Validate.f_failed(i=None, scalar=False)

Provides a dictionary of the fraction of test units that failed for each validation step.

A measure of the fraction of test units that failed is provided by the f_failed attribute. This is the fraction of test units that failed the validation step over the total number of test units. Given this is a fractional value, it will always be in the range of 0 to 1.

Test units are the atomic units of the validation process. Different validations can have different numbers of test units. For example, a validation that checks for the presence of a column in a table will have a single test unit. A validation that checks for the presence of a value in a column will have as many test units as there are rows in the table.

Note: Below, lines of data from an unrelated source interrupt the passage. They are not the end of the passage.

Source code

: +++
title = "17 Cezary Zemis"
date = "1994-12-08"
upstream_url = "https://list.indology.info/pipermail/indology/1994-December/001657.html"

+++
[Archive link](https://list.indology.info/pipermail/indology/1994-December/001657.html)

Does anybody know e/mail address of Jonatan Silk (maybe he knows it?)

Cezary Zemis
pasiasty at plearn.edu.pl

This method provides a dictionary of the fraction of failing test units for each validation step. If the scalar=True argument is provided and i= is a scalar, the value is returned as a scalar instead of a dictionary. Furthermore, a value obtained here will be the complement to the analogous value returned by the f_passed() method (i.e., 1 - f_passed()).

Parameters

i : int | list[int] | None = None

The validation step number(s) from which the fraction of failing test units is obtained. Can be provided as a list of integers or a single integer. If None, all steps are included.

scalar : bool = False

If True and i= is a scalar, return the value as a scalar instead of a dictionary.

Returns

: dict[int, float] | float

A dictionary of the fraction of failing test units for each validation step or a scalar value.

Examples

In the example below, we’ll use a simple Polars DataFrame with three columns (a, b, and c). There will be three validation steps, all having some failing test units. After interrogation, the f_failed() method is used to determine the fraction of failing test units for each validation step.

import polars as pl
import pointblank as pb

tbl = pl.DataFrame(
    {
        "a": [7, 4, 9, 7, 12, 3, 10],
        "b": [9, 8, 10, 5, 10, 6, 2],
        "c": ["a", "b", "c", "a", "b", "d", "c"]
    }
)

validation = (
    pb.Validate(data=tbl)
    .col_vals_gt(columns="a", value=5)
    .col_vals_gt(columns="b", value=pb.col("a"))
    .col_vals_in_set(columns="c", set=["a", "b"])
    .interrogate()
)

validation.f_failed()
{1: 0.2857142857142857, 2: 0.42857142857142855, 3: 0.42857142857142855}

The returned dictionary shows the fraction of failing test units for each validation step. The values are all greater than 0 since there were failing test units in each step.

If we wanted to check the fraction of failing test units for a single validation step, we can provide the step number. Also, we could have the value returned as a scalar by setting scalar=True (ensuring that i= is a scalar).

validation.f_failed(i=1)
{1: 0.2857142857142857}

The returned value is the proportion of failing test units for the first validation step (2 failing test units out of 7 total test units).